• Exercise prompt
Go over the listing below line by line, and return each one holding the string "timestamp".

• Data for review
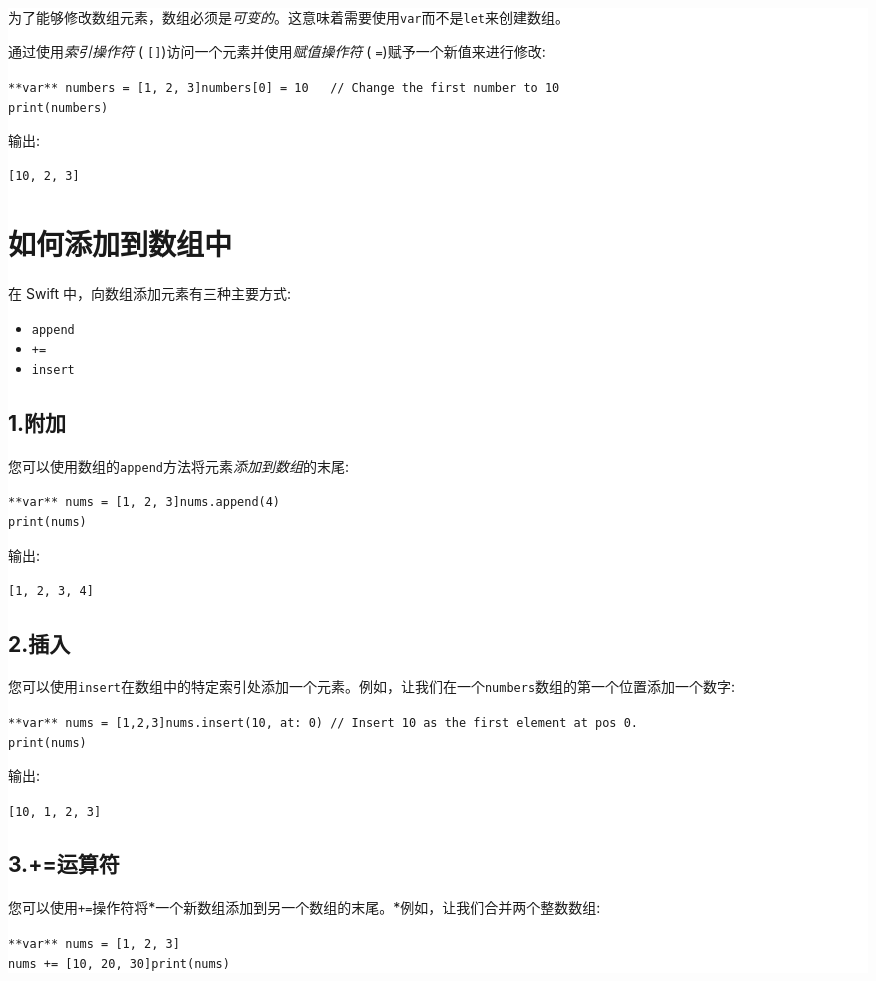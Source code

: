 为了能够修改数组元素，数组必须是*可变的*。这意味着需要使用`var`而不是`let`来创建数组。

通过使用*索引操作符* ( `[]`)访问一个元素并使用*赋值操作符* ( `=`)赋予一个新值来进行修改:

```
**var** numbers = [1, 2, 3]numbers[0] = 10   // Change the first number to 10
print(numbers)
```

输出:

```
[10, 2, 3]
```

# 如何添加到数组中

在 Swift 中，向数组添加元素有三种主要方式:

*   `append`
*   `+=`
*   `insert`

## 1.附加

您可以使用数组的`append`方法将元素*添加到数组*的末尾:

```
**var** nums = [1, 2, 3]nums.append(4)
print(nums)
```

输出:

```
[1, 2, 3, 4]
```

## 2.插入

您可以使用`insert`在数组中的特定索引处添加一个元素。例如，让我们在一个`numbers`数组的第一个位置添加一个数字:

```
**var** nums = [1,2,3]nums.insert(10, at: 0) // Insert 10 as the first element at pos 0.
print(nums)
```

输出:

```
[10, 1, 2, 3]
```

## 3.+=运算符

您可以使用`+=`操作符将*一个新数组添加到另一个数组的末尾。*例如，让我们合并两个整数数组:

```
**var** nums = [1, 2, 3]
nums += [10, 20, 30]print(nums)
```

==

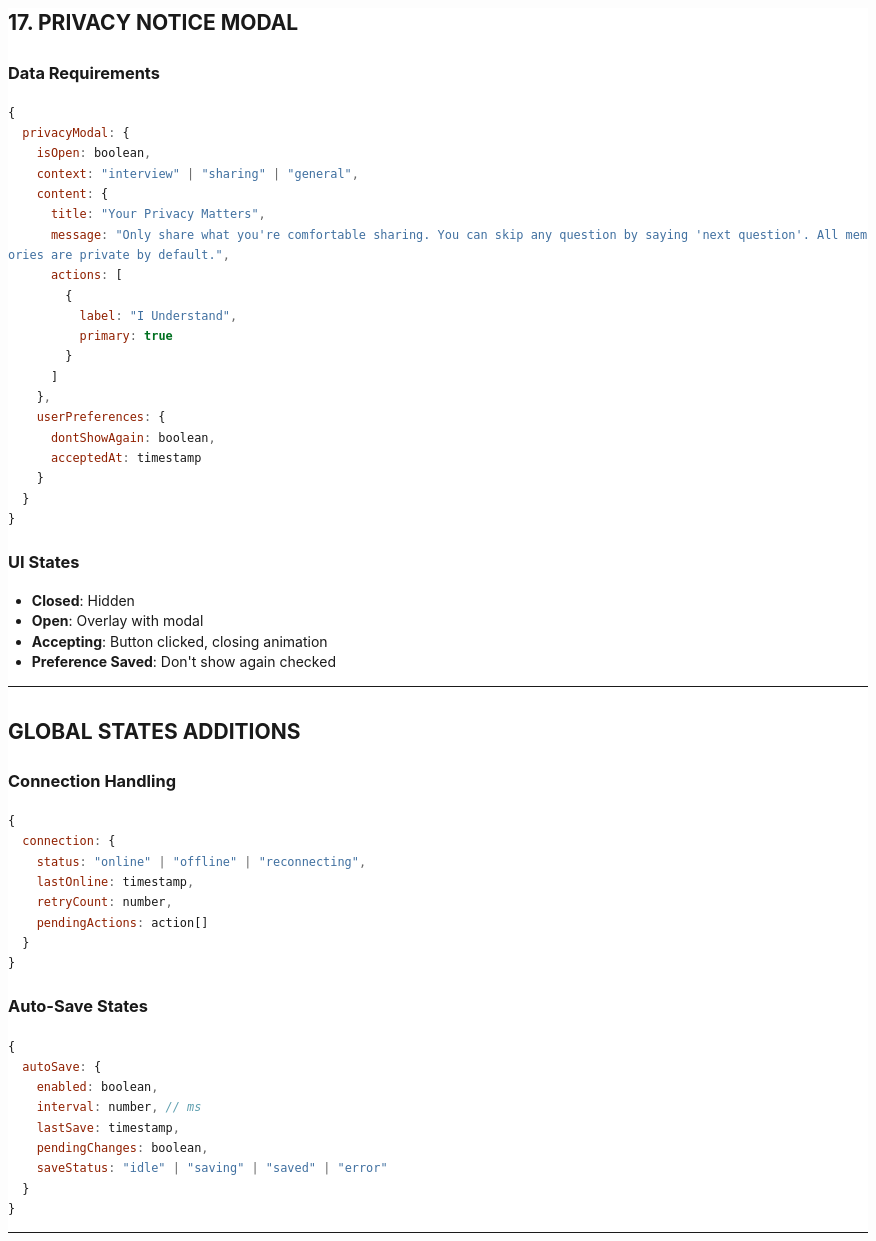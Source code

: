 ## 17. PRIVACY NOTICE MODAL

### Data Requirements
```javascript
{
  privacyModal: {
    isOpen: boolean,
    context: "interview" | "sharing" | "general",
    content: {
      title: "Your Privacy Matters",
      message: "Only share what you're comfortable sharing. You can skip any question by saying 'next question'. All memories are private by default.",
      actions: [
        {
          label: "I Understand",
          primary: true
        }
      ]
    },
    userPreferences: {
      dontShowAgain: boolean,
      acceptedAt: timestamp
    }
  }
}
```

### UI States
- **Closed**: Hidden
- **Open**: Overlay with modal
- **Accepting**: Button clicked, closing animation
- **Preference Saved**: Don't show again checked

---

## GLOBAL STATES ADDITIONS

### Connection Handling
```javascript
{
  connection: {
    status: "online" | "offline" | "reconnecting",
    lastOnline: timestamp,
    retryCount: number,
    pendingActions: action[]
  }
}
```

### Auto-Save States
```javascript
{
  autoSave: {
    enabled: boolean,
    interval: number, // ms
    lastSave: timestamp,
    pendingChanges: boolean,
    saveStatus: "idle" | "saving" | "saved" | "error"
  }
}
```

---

...

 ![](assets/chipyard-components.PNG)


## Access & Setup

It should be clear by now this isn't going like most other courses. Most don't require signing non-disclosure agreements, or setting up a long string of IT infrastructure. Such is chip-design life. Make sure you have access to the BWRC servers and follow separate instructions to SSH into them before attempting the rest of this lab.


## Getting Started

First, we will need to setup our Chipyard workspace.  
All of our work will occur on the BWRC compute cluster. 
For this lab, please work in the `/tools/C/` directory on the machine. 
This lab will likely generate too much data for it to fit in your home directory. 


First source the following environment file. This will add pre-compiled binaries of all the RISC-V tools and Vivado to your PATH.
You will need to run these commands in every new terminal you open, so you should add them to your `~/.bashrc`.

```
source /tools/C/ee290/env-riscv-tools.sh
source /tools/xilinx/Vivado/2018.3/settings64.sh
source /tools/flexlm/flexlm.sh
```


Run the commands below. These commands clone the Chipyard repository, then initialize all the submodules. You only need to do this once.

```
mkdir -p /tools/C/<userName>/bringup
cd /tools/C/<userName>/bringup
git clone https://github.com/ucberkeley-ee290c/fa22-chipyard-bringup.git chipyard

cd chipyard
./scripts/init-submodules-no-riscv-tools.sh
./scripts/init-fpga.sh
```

• Result of the task
      acceptedAt: timestamp
    lastOnline: timestamp,
    lastSave: timestamp,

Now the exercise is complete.